Optimizing Cell Isolation for Flexible and Scalable Cell Therapy Manufacturing

Recent advances in cell therapy have significantly enhanced the therapeutic potential of CD4+ T cells. These cells, traditionally known for their role in supporting CD8+ T cell responses, have now been recognized for their cytotoxic potential (1) and capacity to orchestrate innate immune responses (2). Innovations in isolating and manipulating CD4+ T cells have led to more targeted and effective treatments for various cancers.

In this blog post we describe how our paramagnetic bead technology, coupled with a proprietary active release mechanism – the first of its kind for GMP, clinical trial, and commercial manufacturing, is paving the way for personalized, versatile and more efficient cell therapies.

CD4+ T cells in immunotherapy and cell therapy

The application of CD4+ T cells in cell therapy research and applications has been limited by several factors historically (3).

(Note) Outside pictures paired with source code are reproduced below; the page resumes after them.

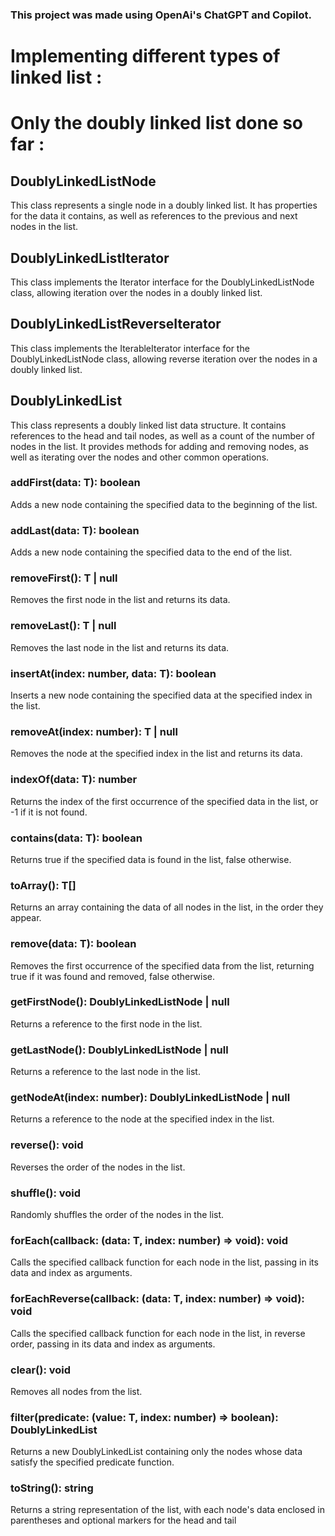 ### This project was made using OpenAi's ChatGPT and Copilot.

# Implementing different types of linked list :

# Only the doubly linked list done so far : 

## DoublyLinkedListNode<T>
This class represents a single node in a doubly linked list. It has properties for the data it contains, as well as references to the previous and next nodes in the list.

## DoublyLinkedListIterator<T>
This class implements the Iterator interface for the DoublyLinkedListNode<T> class, allowing iteration over the nodes in a doubly linked list.

## DoublyLinkedListReverseIterator<T>
This class implements the IterableIterator interface for the DoublyLinkedListNode<T> class, allowing reverse iteration over the nodes in a doubly linked list.

## DoublyLinkedList<T>
This class represents a doubly linked list data structure. It contains references to the head and tail nodes, as well as a count of the number of nodes in the list. It provides methods for adding and removing nodes, as well as iterating over the nodes and other common operations.

### addFirst(data: T): boolean
Adds a new node containing the specified data to the beginning of the list.

### addLast(data: T): boolean
Adds a new node containing the specified data to the end of the list.

### removeFirst(): T | null
Removes the first node in the list and returns its data.

### removeLast(): T | null
Removes the last node in the list and returns its data.

### insertAt(index: number, data: T): boolean
Inserts a new node containing the specified data at the specified index in the list.

### removeAt(index: number): T | null
Removes the node at the specified index in the list and returns its data.

### indexOf(data: T): number
Returns the index of the first occurrence of the specified data in the list, or -1 if it is not found.

### contains(data: T): boolean
Returns true if the specified data is found in the list, false otherwise.

### toArray(): T[]
Returns an array containing the data of all nodes in the list, in the order they appear.

### remove(data: T): boolean
Removes the first occurrence of the specified data from the list, returning true if it was found and removed, false otherwise.

### getFirstNode(): DoublyLinkedListNode<T> | null
Returns a reference to the first node in the list.

### getLastNode(): DoublyLinkedListNode<T> | null
Returns a reference to the last node in the list.

### getNodeAt(index: number): DoublyLinkedListNode<T> | null
Returns a reference to the node at the specified index in the list.

### reverse(): void
Reverses the order of the nodes in the list.

### shuffle(): void
Randomly shuffles the order of the nodes in the list.

### forEach(callback: (data: T, index: number) => void): void
Calls the specified callback function for each node in the list, passing in its data and index as arguments.

### forEachReverse(callback: (data: T, index: number) => void): void
Calls the specified callback function for each node in the list, in reverse order, passing in its data and index as arguments.

### clear(): void
Removes all nodes from the list.

### filter(predicate: (value: T, index: number) => boolean): DoublyLinkedList<T>
Returns a new DoublyLinkedList containing only the nodes whose data satisfy the specified predicate function.

### toString(): string
Returns a string representation of the list, with each node's data enclosed in parentheses and optional markers for the head and tail
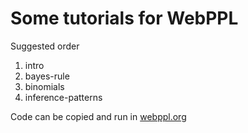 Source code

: # Some tutorials for WebPPL

Suggested order

1. intro
2. bayes-rule
3. binomials
4. inference-patterns

Code can be copied and run in [webppl.org](http://webppl.org)
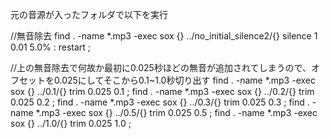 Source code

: 元の音源が入ったフォルダで以下を実行

//無音除去
find . -name  *.mp3 -exec sox {} ../no_initial_silence2/{} silence 1 0.01 5.0% : restart \;

//上の無音除去で何故か最初に0.025秒ほどの無音が追加されてしまうので、オフセットを0.025にしてそこから0.1~1.0秒切り出す
find . -name  *.mp3 -exec sox {} ../0.1/{} trim 0.025 0.1 \;
find . -name  *.mp3 -exec sox {} ../0.2/{} trim 0.025 0.2 \;
find . -name  *.mp3 -exec sox {} ../0.3/{} trim 0.025 0.3 \;
find . -name  *.mp3 -exec sox {} ../0.5/{} trim 0.025 0.5 \;
find . -name  *.mp3 -exec sox {} ../1.0/{} trim 0.025 1.0 \; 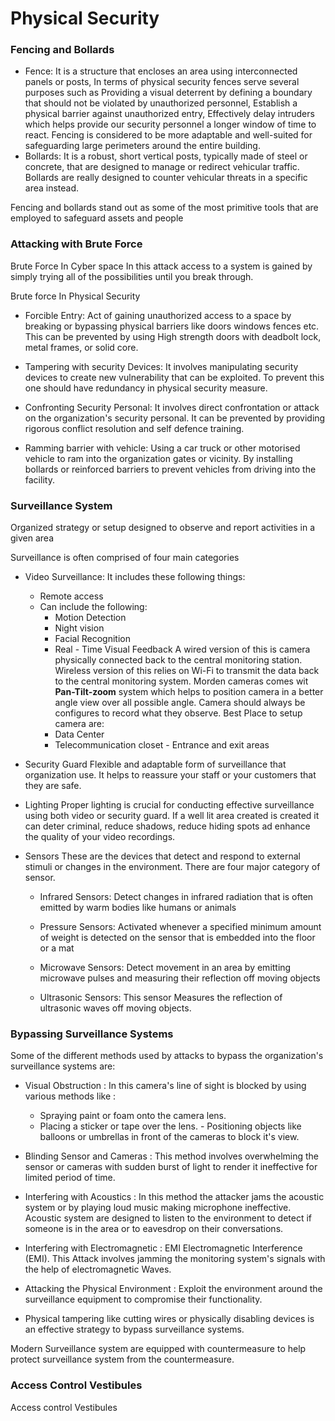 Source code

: # Physical Security 

### Fencing and Bollards

  - Fence: It is a structure that encloses an area using interconnected panels or posts, In terms of physical security fences serve several purposes such as Providing a visual deterrent by defining a boundary that should not be violated by unauthorized personnel, Establish a physical barrier against unauthorized entry, Effectively delay intruders which helps provide our security personnel a longer window of time to react. Fencing is considered to be more adaptable and well-suited for safeguarding large perimeters around the entire building.
  - Bollards: It is a robust, short vertical posts, typically made of steel or concrete, that are designed to manage or redirect vehicular traffic. Bollards are really designed to counter vehicular threats in a specific area instead.

Fencing and bollards stand out as some of the most primitive tools that are employed to safeguard assets and people
### Attacking with Brute Force

   Brute Force In Cyber space
    In this attack  access to a system is gained by simply trying all of the possibilities until you break through. 

   Brute force In Physical Security
   - Forcible Entry: Act of gaining  unauthorized access to a space by breaking or bypassing physical barriers like doors windows fences etc. This can be prevented by using High strength doors with deadbolt lock, metal frames, or solid core. 
   
   - Tampering with security Devices: It involves manipulating security devices to create new vulnerability that can be exploited. To prevent this one should have redundancy in physical security measure.

   - Confronting Security Personal: It involves direct confrontation or attack on the organization's security personal. It can be prevented by providing rigorous conflict resolution and self defence training.
   
   - Ramming barrier with vehicle: Using a car truck or other motorised vehicle  to ram into the organization gates or vicinity. By installing bollards or reinforced barriers to prevent vehicles from driving into the facility.
### Surveillance System

Organized strategy or setup designed to observe and report activities in a given area 

Surveillance is often comprised of four main categories 

- Video Surveillance: It includes these following things:
    - Remote access
    - Can include the following:
        - Motion Detection
        - Night vision 
        - Facial Recognition 
        - Real - Time Visual Feedback
        A wired version  of this is camera physically connected back to the central monitoring station. Wireless version of this relies on Wi-Fi to transmit the data back to the central monitoring system.  Morden cameras comes wit **Pan-Tilt-zoom** system which helps to position camera in a better angle view over all possible angle. Camera should always be configures to record what they observe.
        Best Place to setup camera are:
	     - Data Center 
	     - Telecommunication closet
          - Entrance and exit areas

- Security Guard
     Flexible and adaptable form of surveillance that organization use. It helps to reassure your staff or your customers that they are safe.

- Lighting 
     Proper lighting is crucial for conducting effective surveillance using both video or security guard. If a well lit area created  is created it can deter criminal, reduce shadows, reduce hiding spots ad enhance the quality of your video recordings.

- Sensors
    These are the devices that detect and respond to external stimuli or changes in the environment. There are four major category of sensor.
     
    - Infrared Sensors:  Detect changes in infrared radiation that is often emitted by  warm bodies like humans or animals 
    
	- Pressure Sensors: Activated whenever a specified minimum amount of weight is detected on the sensor that is embedded into the floor or a mat 
    
	- Microwave Sensors: Detect movement in an area by emitting microwave pulses and measuring their reflection off moving objects 
    
	- Ultrasonic Sensors: This sensor Measures the reflection of ultrasonic waves off moving objects.
### Bypassing Surveillance Systems 

   Some of the different methods used by attacks to bypass the organization's  surveillance systems are: 
   - Visual  Obstruction : In this camera's line of sight is blocked by using various methods like : 
     - Spraying paint or foam onto the camera lens.
     - Placing a sticker or tape over the lens. 
    - Positioning objects like balloons or umbrellas in front of the cameras to block it's view.
- Blinding Sensor and Cameras : This method involves overwhelming the sensor or cameras with sudden burst of light to render it ineffective for limited period of time.

- Interfering with Acoustics : In this method the attacker jams the acoustic system or by playing loud music making microphone ineffective.   Acoustic system are designed to listen to the environment to detect if someone is in the area or to eavesdrop on their conversations. 

- Interfering with Electromagnetic : EMI Electromagnetic Interference (EMI). This Attack involves jamming the monitoring system's signals with the help of electromagnetic Waves.

- Attacking the Physical Environment : Exploit the environment around the surveillance equipment to compromise their functionality.

- Physical tampering like cutting wires or physically disabling devices is an effective strategy to bypass surveillance systems.  

Modern Surveillance system are equipped with countermeasure to help protect surveillance system from the countermeasure.


### Access Control Vestibules
Access control Vestibules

1. A large variety of helper T cell subsets with varied functions: Firstly, the large variety of helper T cell subsets with varied functions complicates the understanding and utilization of CD4+ T cells. These subsets include Th1, Th2, Th17, Th9, Th22, regulatory T cells, and follicular helper T cells, each with distinct roles influenced by specific cytokines and transcription factors.

2. CD4+ T cell plasticity: Secondly, CD4+ T cell plasticity adds another layer of complexity. CD4+ T cells can shift their effector states in response to extrinsic signals, such as cytokines, and intrinsic factors, making them adaptable but unpredictable. This plasticity allows CD4+ T cells to acquire different properties and functions, which can be advantageous or detrimental depending on the context.

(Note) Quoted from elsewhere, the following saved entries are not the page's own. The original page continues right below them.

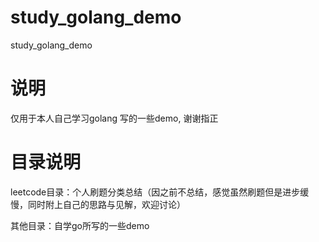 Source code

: # study_golang_demo
study_golang_demo

# 说明
仅用于本人自己学习golang 写的一些demo, 谢谢指正

# 目录说明

leetcode目录：个人刷题分类总结（因之前不总结，感觉虽然刷题但是进步缓慢，同时附上自己的思路与见解，欢迎讨论）

其他目录：自学go所写的一些demo
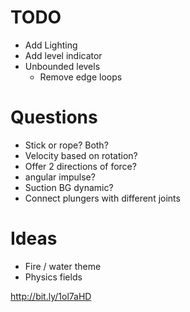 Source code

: # TODO
 * Add Lighting
 * Add level indicator
 * Unbounded levels
   * Remove edge loops

# Questions
 * Stick or rope? Both?
 * Velocity based on rotation?
 * Offer 2 directions of force?
 * angular impulse?
 * Suction BG dynamic?
 * Connect plungers with different joints

# Ideas
 * Fire / water theme
 * Physics fields

 http://bit.ly/1ol7aHD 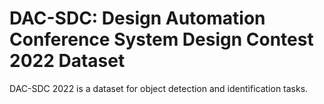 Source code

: # DAC-SDC: Design Automation Conference System Design Contest 2022 Dataset

DAC-SDC 2022 is a dataset for object detection and identification tasks. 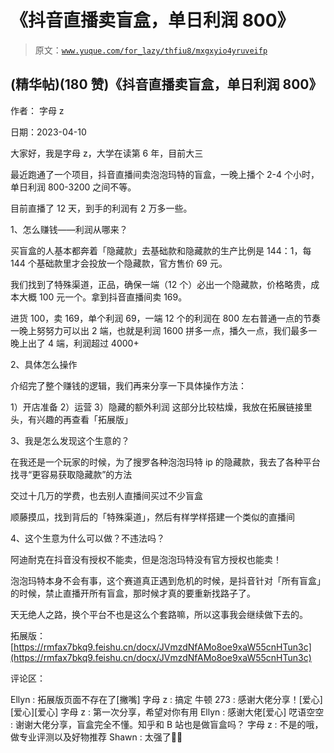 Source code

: # 《抖音直播卖盲盒，单日利润 800》

> 原文：[`www.yuque.com/for_lazy/thfiu8/mxgxyio4yruveifp`](https://www.yuque.com/for_lazy/thfiu8/mxgxyio4yruveifp)



## (精华帖)(180 赞)《抖音直播卖盲盒，单日利润 800》 

作者： 字母 z 

日期：2023-04-10 

大家好，我是字母 z，大学在读第 6 年，目前大三 

最近跑通了一个项目，抖音直播间卖泡泡玛特的盲盒，一晚上播个 2-4 个小时，单日利润 800-3200 之间不等。 

目前直播了 12 天，到手的利润有 2 万多一些。 

1、怎么赚钱——利润从哪来？ 

买盲盒的人基本都奔着「隐藏款」去基础款和隐藏款的生产比例是 144：1，每 144 个基础款里才会投放一个隐藏款，官方售价 69 元。 

我们找到了特殊渠道，正品，确保一端（12 个）必出一个隐藏款，价格略贵，成本大概 100 元一个。拿到抖音直播间卖 169。 

进货 100，卖 169，单个利润 69，一端 12 个的利润在 800 左右普通一点的节奏 一晚上努努力可以出 2 端，也就是利润 1600 拼多一点，播久一点，我们最多一晚上出了 4 端，利润超过 4000+ 

2、具体怎么操作 

介绍完了整个赚钱的逻辑，我们再来分享一下具体操作方法： 

1）开店准备 2）运营 3）隐藏的额外利润 这部分比较枯燥，我放在拓展链接里头，有兴趣的再查看「拓展版」 

3、我是怎么发现这个生意的？ 

在我还是一个玩家的时候，为了搜罗各种泡泡玛特 ip 的隐藏款，我去了各种平台找寻“更容易获取隐藏款”的方法 

交过十几万的学费，也去别人直播间买过不少盲盒 

顺藤摸瓜，找到背后的「特殊渠道」，然后有样学样搭建一个类似的直播间 

4、这个生意为什么可以做？不违法吗？ 

阿迪耐克在抖音没有授权不能卖，但是泡泡玛特没有官方授权也能卖！ 

泡泡玛特本身不会有事，这个赛道真正遇到危机的时候，是抖音针对「所有盲盒」的时候，禁止直播开所有盲盒，那时候才真的要重新找路子了。 

天无绝人之路，换个平台不也是这么个套路嘛，所以这事我会继续做下去的。 

拓展版：[https://rmfax7bkq9.feishu.cn/docx/JVmzdNfAMo8oe9xaW55cnHTun3c](https://rmfax7bkq9.feishu.cn/docx/JVmzdNfAMo8oe9xaW55cnHTun3c) 

评论区： 

Ellyn : 拓展版页面不存在了[撇嘴] 字母 z : 搞定 牛顿 273 : 感谢大佬分享！[爱心][爱心][爱心] 字母 z : 第一次分享，希望对你有用 Ellyn : 感谢大佬[爱心] 呓语空空 : 谢谢大佬分享，盲盒完全不懂。知乎和 B 站也是做盲盒吗？ 字母 z : 不是的哦，做专业评测以及好物推荐 Shawn : 太强了👍🏻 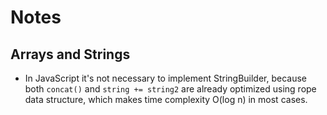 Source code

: # Notes

## Arrays and Strings

- In JavaScript it's not necessary to implement StringBuilder, because both `concat()` and `string += string2` are
  already optimized using rope data structure, which makes time complexity O(log n) in most cases.

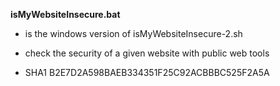 **isMyWebsiteInsecure.bat**
- is the windows version of isMyWebsiteInsecure-2.sh
- check the security of a given website with public web tools
  
- SHA1 B2E7D2A598BAEB334351F25C92ACBBBC525F2A5A

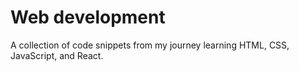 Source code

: # Web development

A collection of code snippets from my journey learning HTML, CSS, JavaScript, and React.
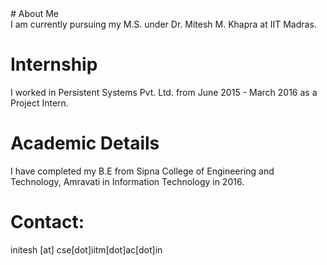 <head>
<title> Nitesh Methani </title>

</head>
# About Me
<div style = "text-align: justify"> I am currently pursuing my M.S. under Dr. Mitesh M. Khapra at IIT Madras.
</div>

# Internship
I worked in Persistent Systems Pvt. Ltd. from June 2015 - March 2016 as a Project Intern.

# Academic Details
I have completed my B.E from Sipna College of Engineering and Technology, Amravati in Information Technology in 2016.

# Contact:


initesh [at] cse[dot]iitm[dot]ac[dot]in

3. Absence of strict MHC-class II binding: Lastly, the absence of strict major histocompatibility complex (MHC)-class II binding motifs and the promiscuity of peptide binding on several MHC-class II allelic products make the identification and characterization of antigen-specific CD4+ T cells challenging. This variability in MHC-class II molecules complicates the prediction and utilization of CD4+ T cell epitopes in cancer immunotherapy. These factors must be considered to effectively harness CD4+ T cells in immunotherapy approaches.

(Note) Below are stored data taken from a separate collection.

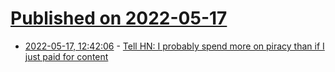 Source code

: # [Published on 2022-05-17](index.md)

* [2022-05-17, 12:42:06](https://news.ycombinator.com/item?id=31409664) - [Tell HN: I probably spend more on piracy than if I just paid for content](https://news.ycombinator.com/item?id=31409664)
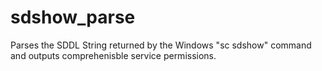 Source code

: # sdshow_parse
Parses the SDDL String returned by the Windows "sc sdshow" command and outputs comprehenisble service permissions.
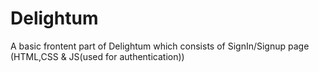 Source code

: # Delightum
A basic frontent part of Delightum which consists of
SignIn/Signup page (HTML,CSS & JS(used for authentication))

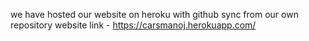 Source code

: we have hosted our website on heroku with github sync from our own repository 
website link - https://carsmanoj.herokuapp.com/
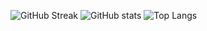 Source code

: 
![GitHub Streak](http://github-readme-streak-stats.herokuapp.com?user=Doprez&theme=gotham&hide_border=true&date_format=M%20j%5B%2C%20Y%5D)
![GitHub stats](https://github-readme-stats.vercel.app/api?username=Doprez&theme=gotham&show_icons=true&count_private=true&hide_title=false&hide_border=true)
![Top Langs](https://github-readme-stats.vercel.app/api/top-langs/?username=Doprez&layout=pie&theme=gotham&hide=html&hide_border=true&card_width=500)
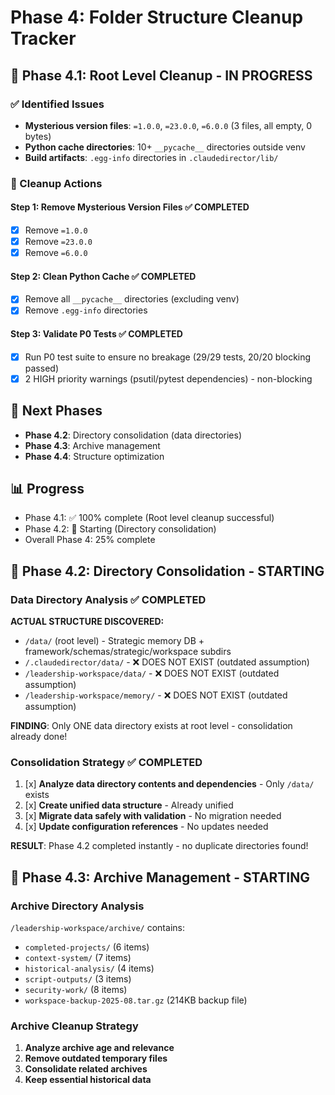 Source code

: # Phase 4: Folder Structure Cleanup Tracker

## 🎯 **Phase 4.1: Root Level Cleanup** - IN PROGRESS

### **✅ Identified Issues**
- **Mysterious version files**: `=1.0.0`, `=23.0.0`, `=6.0.0` (3 files, all empty, 0 bytes)
- **Python cache directories**: 10+ `__pycache__` directories outside venv
- **Build artifacts**: `.egg-info` directories in `.claudedirector/lib/`

### **🚀 Cleanup Actions**

#### **Step 1: Remove Mysterious Version Files** ✅ COMPLETED
- [x] Remove `=1.0.0`
- [x] Remove `=23.0.0`
- [x] Remove `=6.0.0`

#### **Step 2: Clean Python Cache** ✅ COMPLETED
- [x] Remove all `__pycache__` directories (excluding venv)
- [x] Remove `.egg-info` directories

#### **Step 3: Validate P0 Tests** ✅ COMPLETED
- [x] Run P0 test suite to ensure no breakage (29/29 tests, 20/20 blocking passed)
- [x] 2 HIGH priority warnings (psutil/pytest dependencies) - non-blocking

## 🔄 **Next Phases**
- **Phase 4.2**: Directory consolidation (data directories)
- **Phase 4.3**: Archive management
- **Phase 4.4**: Structure optimization

## 📊 **Progress**
- Phase 4.1: ✅ 100% complete (Root level cleanup successful)
- Phase 4.2: 🔄 Starting (Directory consolidation)
- Overall Phase 4: 25% complete

## 🎯 **Phase 4.2: Directory Consolidation** - STARTING

### **Data Directory Analysis** ✅ COMPLETED
**ACTUAL STRUCTURE DISCOVERED:**
- `/data/` (root level) - Strategic memory DB + framework/schemas/strategic/workspace subdirs
- `/.claudedirector/data/` - ❌ DOES NOT EXIST (outdated assumption)
- `/leadership-workspace/data/` - ❌ DOES NOT EXIST (outdated assumption)
- `/leadership-workspace/memory/` - ❌ DOES NOT EXIST (outdated assumption)

**FINDING**: Only ONE data directory exists at root level - consolidation already done!

### **Consolidation Strategy** ✅ COMPLETED
1. [x] **Analyze data directory contents and dependencies** - Only `/data/` exists
2. [x] **Create unified data structure** - Already unified
3. [x] **Migrate data safely with validation** - No migration needed
4. [x] **Update configuration references** - No updates needed

**RESULT**: Phase 4.2 completed instantly - no duplicate directories found!

## 🎯 **Phase 4.3: Archive Management** - STARTING

### **Archive Directory Analysis**
`/leadership-workspace/archive/` contains:
- `completed-projects/` (6 items)
- `context-system/` (7 items)
- `historical-analysis/` (4 items)
- `script-outputs/` (3 items)
- `security-work/` (8 items)
- `workspace-backup-2025-08.tar.gz` (214KB backup file)

### **Archive Cleanup Strategy**
1. **Analyze archive age and relevance**
2. **Remove outdated temporary files**
3. **Consolidate related archives**
4. **Keep essential historical data**
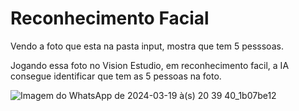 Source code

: # Reconhecimento Facial  

Vendo a foto que esta na pasta input, mostra que tem 5 pesssoas.

Jogando essa foto no Vision Estudio, em reconhecimento facil, a IA consegue identificar que tem as 5 pessoas na foto.

![Imagem do WhatsApp de 2024-03-19 à(s) 20 39 40_1b07be12](https://github.com/yagoo-alphabeto/BootcampsDio/assets/77634294/54ac8fdd-8081-4ce2-a840-02b936dafec7)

Novel automated system for CD4 and CD8 T cell isolation

CTS Detachable Dynabeads™ CD4 and CD8 beads are innovative, superparamagnetic beads designed for the efficient isolation or depletion of human CD4+ and CD8+ T cells, respectively. The base of the product is a 4.5 micron paramagnetic polystyrene bead. These beads are coated with specific monoclonal antibodies targeting the CD4 or CD8 membrane antigens, which are primarily expressed on T helper cells and cytotoxic T cells, respectively. In addition to being based on our existing paramagnetic bead technology, it is conjugated to highly specific, single-domain VHH antibodies that target specific clusters of differentiation (CD) markers for isolation and/or activation. The VHH antibody, a 12–15 kilodalton camelid-derived short-chain antibody, is specific for various CD markers, offering tunable specificity and affinity for binding to target cell surface markers. Produced in yeast, these animal-origin-free antibodies are highly stable and exclude the risk of viral contamination or adventitious reagents.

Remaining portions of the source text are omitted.